In recent weeks, it has become clear that the vote in the House of Representatives for the Senate’s health care bill will be very close. One of the few progressive holdouts on the bill had been Rep. Dennis Kucinich (D-OH), who had previously announced his intention to vote against the bill because it lacks both a strong public option and a waiver from ERISA laws for states to pursue their own single-payer systems. Today, during a press conference on Capitol Hill, Kucinich recounted his own struggles growing up with poverty and lack of health insurance and announced that he will vote in favor of the Senate health care bill, even though the bill “isn’t the one [he] wanted to support”:
KUCINICH: I lived in twenty-one different places by the time I was seventeen, including a couple cars. I understand the connection between poverty and poor health care…I struggled with Crohn’s disease for much of my adult life. […] I have doubts about the bill. I do not think it a step towards anything I supported in the past.
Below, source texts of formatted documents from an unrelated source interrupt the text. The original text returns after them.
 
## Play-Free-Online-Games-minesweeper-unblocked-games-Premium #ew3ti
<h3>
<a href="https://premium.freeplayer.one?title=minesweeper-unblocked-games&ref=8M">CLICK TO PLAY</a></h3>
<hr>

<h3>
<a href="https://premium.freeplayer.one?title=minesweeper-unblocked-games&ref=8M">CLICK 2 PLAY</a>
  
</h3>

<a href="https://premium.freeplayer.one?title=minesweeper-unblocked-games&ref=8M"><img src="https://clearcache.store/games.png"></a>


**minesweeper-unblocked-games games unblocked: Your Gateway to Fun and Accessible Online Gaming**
This is not the bill I wanted to support, even as I continued efforts until the last minute to try to modify the bill. However, after careful discussions with President Obama, Speaker Pelosi, my wife Elizabeth, and close friends, I’ve decided to cast a vote in favor of the legislation. If my vote is to be counted, let it count now for passage of the bill — hopefully in the direction of comprehensive health care reform.
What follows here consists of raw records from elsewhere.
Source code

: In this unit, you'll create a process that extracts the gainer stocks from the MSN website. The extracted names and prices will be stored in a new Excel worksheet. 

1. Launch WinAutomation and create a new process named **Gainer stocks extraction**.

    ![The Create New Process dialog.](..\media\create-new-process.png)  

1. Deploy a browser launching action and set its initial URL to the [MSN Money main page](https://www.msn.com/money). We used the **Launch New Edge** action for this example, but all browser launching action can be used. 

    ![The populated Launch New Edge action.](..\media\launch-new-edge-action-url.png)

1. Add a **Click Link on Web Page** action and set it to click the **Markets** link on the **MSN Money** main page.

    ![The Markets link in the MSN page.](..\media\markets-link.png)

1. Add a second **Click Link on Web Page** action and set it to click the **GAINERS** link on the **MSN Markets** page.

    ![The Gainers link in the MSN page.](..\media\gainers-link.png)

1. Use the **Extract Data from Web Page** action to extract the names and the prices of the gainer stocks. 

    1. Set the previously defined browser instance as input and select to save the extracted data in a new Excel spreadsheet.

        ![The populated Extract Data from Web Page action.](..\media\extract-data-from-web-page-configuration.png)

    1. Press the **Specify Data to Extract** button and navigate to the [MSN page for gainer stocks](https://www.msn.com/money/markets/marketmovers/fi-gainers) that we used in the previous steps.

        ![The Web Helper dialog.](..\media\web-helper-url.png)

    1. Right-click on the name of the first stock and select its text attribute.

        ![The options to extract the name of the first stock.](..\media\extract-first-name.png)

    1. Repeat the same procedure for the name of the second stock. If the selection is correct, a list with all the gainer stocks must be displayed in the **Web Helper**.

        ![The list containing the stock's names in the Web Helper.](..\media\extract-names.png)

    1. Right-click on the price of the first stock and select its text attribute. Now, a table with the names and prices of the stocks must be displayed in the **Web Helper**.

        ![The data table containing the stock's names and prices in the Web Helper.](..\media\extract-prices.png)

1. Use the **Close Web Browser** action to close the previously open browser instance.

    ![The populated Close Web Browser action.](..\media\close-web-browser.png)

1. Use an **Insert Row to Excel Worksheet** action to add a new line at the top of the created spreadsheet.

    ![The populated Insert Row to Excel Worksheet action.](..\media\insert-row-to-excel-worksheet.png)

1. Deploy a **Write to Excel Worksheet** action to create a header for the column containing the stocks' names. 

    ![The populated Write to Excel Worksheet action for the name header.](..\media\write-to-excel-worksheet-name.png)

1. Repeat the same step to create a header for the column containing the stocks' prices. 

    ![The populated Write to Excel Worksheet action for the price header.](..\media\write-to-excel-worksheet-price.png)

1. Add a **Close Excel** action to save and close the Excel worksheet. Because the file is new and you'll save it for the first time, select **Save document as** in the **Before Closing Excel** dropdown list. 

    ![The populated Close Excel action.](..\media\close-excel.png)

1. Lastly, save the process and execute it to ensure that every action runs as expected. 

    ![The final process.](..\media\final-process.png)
Kucinich explained his “real desire” see “our President succeed.” He added, “We have to look at what’s going on in this country. One of the things that’s bothered me is the attempt to delegitimize his presidency. That hurts the nation, when that happens. He was elected. Even though I’ve had some serious differences of opinion with the administration, this is a defining moment for whether or not we’ll have any opportunity to move off of square one on the issue of health care.” Watch it:
Kucinich is one of the co-authors of H.R. 676, which would create a single-payer, Medicare-for-all health care system. It currently has 78 co-sponsors. The congressman ran twice for president on the platform of establishing a single-payer health care system, in 2004 and 2008. During the press conference Kucinich reiterated that he will continue to advocate for such a system.